Stored items:

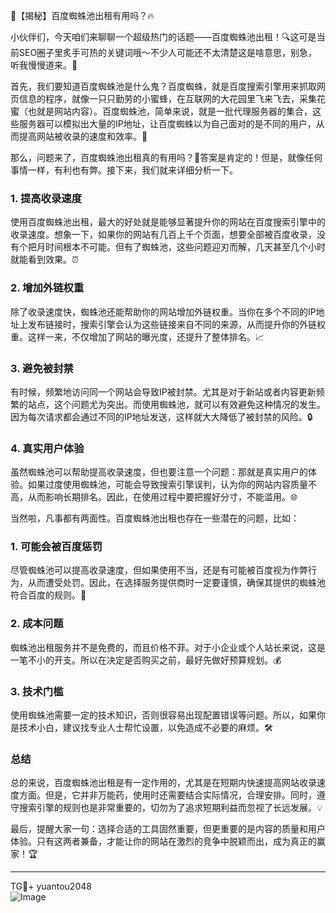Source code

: 🌟【揭秘】百度蜘蛛池出租有用吗？🔥

小伙伴们，今天咱们来聊聊一个超级热门的话题——百度蜘蛛池出租！🔍这可是当前SEO圈子里炙手可热的关键词哦～不少人可能还不太清楚这是啥意思，别急，听我慢慢道来。🚀

首先，我们要知道百度蜘蛛池是什么鬼？百度蜘蛛，就是百度搜索引擎用来抓取网页信息的程序，就像一只只勤劳的小蜜蜂，在互联网的大花园里飞来飞去，采集花蜜（也就是网站内容）。百度蜘蛛池，简单来说，就是一批代理服务器的集合，这些服务器可以模拟出大量的IP地址，让百度蜘蛛以为自己面对的是不同的用户，从而提高网站被收录的速度和效率。🎯

那么，问题来了，百度蜘蛛池出租真的有用吗？🤔答案是肯定的！但是，就像任何事情一样，有利也有弊。接下来，我们就来详细分析一下。

### 1. 提高收录速度
使用百度蜘蛛池出租，最大的好处就是能够显著提升你的网站在百度搜索引擎中的收录速度。想象一下，如果你的网站有几百上千个页面，想要全部被百度收录，没有个把月时间根本不可能。但有了蜘蛛池，这些问题迎刃而解，几天甚至几个小时就能看到效果。⏰

### 2. 增加外链权重
除了收录速度快，蜘蛛池还能帮助你的网站增加外链权重。当你在多个不同的IP地址上发布链接时，搜索引擎会认为这些链接来自不同的来源，从而提升你的外链权重。这样一来，不仅增加了网站的曝光度，还提升了整体排名。📈

### 3. 避免被封禁
有时候，频繁地访问同一个网站会导致IP被封禁。尤其是对于新站或者内容更新频繁的站点，这个问题尤为突出。而使用蜘蛛池，就可以有效避免这种情况的发生。因为每次请求都会通过不同的IP地址发送，这样就大大降低了被封禁的风险。🔒

### 4. 真实用户体验
虽然蜘蛛池可以帮助提高收录速度，但也要注意一个问题：那就是真实用户的体验。如果过度使用蜘蛛池，可能会导致搜索引擎误判，认为你的网站内容质量不高，从而影响长期排名。因此，在使用过程中要把握好分寸，不能滥用。🌐

当然啦，凡事都有两面性。百度蜘蛛池出租也存在一些潜在的问题，比如：

### 1. 可能会被百度惩罚
尽管蜘蛛池可以提高收录速度，但如果使用不当，还是有可能被百度视为作弊行为，从而遭受处罚。因此，在选择服务提供商时一定要谨慎，确保其提供的蜘蛛池符合百度的规则。🚫

### 2. 成本问题
蜘蛛池出租服务并不是免费的，而且价格不菲。对于小企业或个人站长来说，这是一笔不小的开支。所以在决定是否购买之前，最好先做好预算规划。💰

### 3. 技术门槛
使用蜘蛛池需要一定的技术知识，否则很容易出现配置错误等问题。所以，如果你是技术小白，建议找专业人士帮忙设置，以免造成不必要的麻烦。🛠️

### 总结
总的来说，百度蜘蛛池出租是有一定作用的，尤其是在短期内快速提高网站收录速度方面。但是，它并非万能药，使用时还需要结合实际情况，合理安排。同时，遵守搜索引擎的规则也是非常重要的，切勿为了追求短期利益而忽视了长远发展。💡

最后，提醒大家一句：选择合适的工具固然重要，但更重要的是内容的质量和用户体验。只有这两者兼备，才能让你的网站在激烈的竞争中脱颖而出，成为真正的赢家！🏆

---

TG💪+ yuantou2048  
![Image](https://github.com/user-attachments/assets/42a5a4a5-fea9-4a1d-8aa0-73e57e430cca)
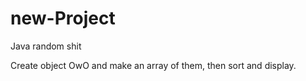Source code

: # new-Project
Java random shit

Create object OwO and make an array of them, then sort and display.
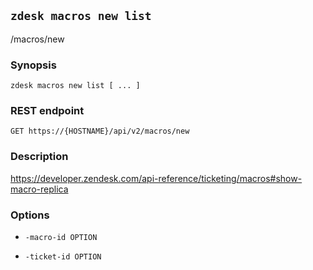 ## `zdesk macros new list`

/macros/new

### Synopsis

    zdesk macros new list [ ... ]

### REST endpoint

    GET https://{HOSTNAME}/api/v2/macros/new

### Description

https://developer.zendesk.com/api-reference/ticketing/macros#show-macro-replica

### Options

* `-macro-id OPTION`

* `-ticket-id OPTION`

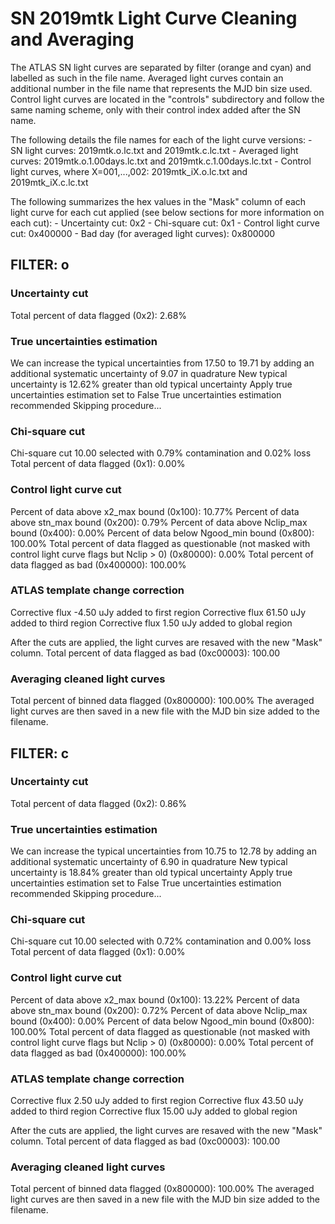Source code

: # SN 2019mtk Light Curve Cleaning and Averaging

The ATLAS SN light curves are separated by filter (orange and cyan) and labelled as such in the file name. Averaged light curves contain an additional number in the file name that represents the MJD bin size used. Control light curves are located in the "controls" subdirectory and follow the same naming scheme, only with their control index added after the SN name.

The following details the file names for each of the light curve versions:
	- SN light curves: 2019mtk.o.lc.txt and 2019mtk.c.lc.txt
	- Averaged light curves: 2019mtk.o.1.00days.lc.txt and 2019mtk.c.1.00days.lc.txt
	- Control light curves, where X=001,...,002: 2019mtk_iX.o.lc.txt and 2019mtk_iX.c.lc.txt

The following summarizes the hex values in the "Mask" column of each light curve for each cut applied (see below sections for more information on each cut): 
	- Uncertainty cut: 0x2
	- Chi-square cut: 0x1
	- Control light curve cut: 0x400000
	- Bad day (for averaged light curves): 0x800000

## FILTER: o

### Uncertainty cut
Total percent of data flagged (0x2): 2.68%

### True uncertainties estimation
We can increase the typical uncertainties from 17.50 to 19.71 by adding an additional systematic uncertainty of 9.07 in quadrature
New typical uncertainty is 12.62% greater than old typical uncertainty
Apply true uncertainties estimation set to False
True uncertainties estimation recommended
Skipping procedure...

### Chi-square cut
Chi-square cut 10.00 selected with 0.79% contamination and 0.02% loss
Total percent of data flagged (0x1): 0.00%

### Control light curve cut
Percent of data above x2_max bound (0x100): 10.77%
Percent of data above stn_max bound (0x200): 0.79%
Percent of data above Nclip_max bound (0x400): 0.00%
Percent of data below Ngood_min bound (0x800): 100.00%
Total percent of data flagged as questionable (not masked with control light curve flags but Nclip > 0) (0x80000): 0.00%
Total percent of data flagged as bad (0x400000): 100.00%

### ATLAS template change correction
Corrective flux -4.50 uJy added to first region
Corrective flux 61.50 uJy added to third region
Corrective flux 1.50 uJy added to global region

After the cuts are applied, the light curves are resaved with the new "Mask" column.
Total percent of data flagged as bad (0xc00003): 100.00

### Averaging cleaned light curves
Total percent of binned data flagged (0x800000): 100.00%
The averaged light curves are then saved in a new file with the MJD bin size added to the filename.

## FILTER: c

### Uncertainty cut
Total percent of data flagged (0x2): 0.86%

### True uncertainties estimation
We can increase the typical uncertainties from 10.75 to 12.78 by adding an additional systematic uncertainty of 6.90 in quadrature
New typical uncertainty is 18.84% greater than old typical uncertainty
Apply true uncertainties estimation set to False
True uncertainties estimation recommended
Skipping procedure...

### Chi-square cut
Chi-square cut 10.00 selected with 0.72% contamination and 0.00% loss
Total percent of data flagged (0x1): 0.00%

### Control light curve cut
Percent of data above x2_max bound (0x100): 13.22%
Percent of data above stn_max bound (0x200): 0.72%
Percent of data above Nclip_max bound (0x400): 0.00%
Percent of data below Ngood_min bound (0x800): 100.00%
Total percent of data flagged as questionable (not masked with control light curve flags but Nclip > 0) (0x80000): 0.00%
Total percent of data flagged as bad (0x400000): 100.00%

### ATLAS template change correction
Corrective flux 2.50 uJy added to first region
Corrective flux 43.50 uJy added to third region
Corrective flux 15.00 uJy added to global region

After the cuts are applied, the light curves are resaved with the new "Mask" column.
Total percent of data flagged as bad (0xc00003): 100.00

### Averaging cleaned light curves
Total percent of binned data flagged (0x800000): 100.00%
The averaged light curves are then saved in a new file with the MJD bin size added to the filename.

WHAT THE TASK ASKS
Using the data above, copy each line that contains "Corrective".

YOUR SOLUTION
Corrective flux -4.50 uJy added to first region
Corrective flux 61.50 uJy added to third region
Corrective flux 1.50 uJy added to global region
Corrective flux 2.50 uJy added to first region
Corrective flux 43.50 uJy added to third region
Corrective flux 15.00 uJy added to global region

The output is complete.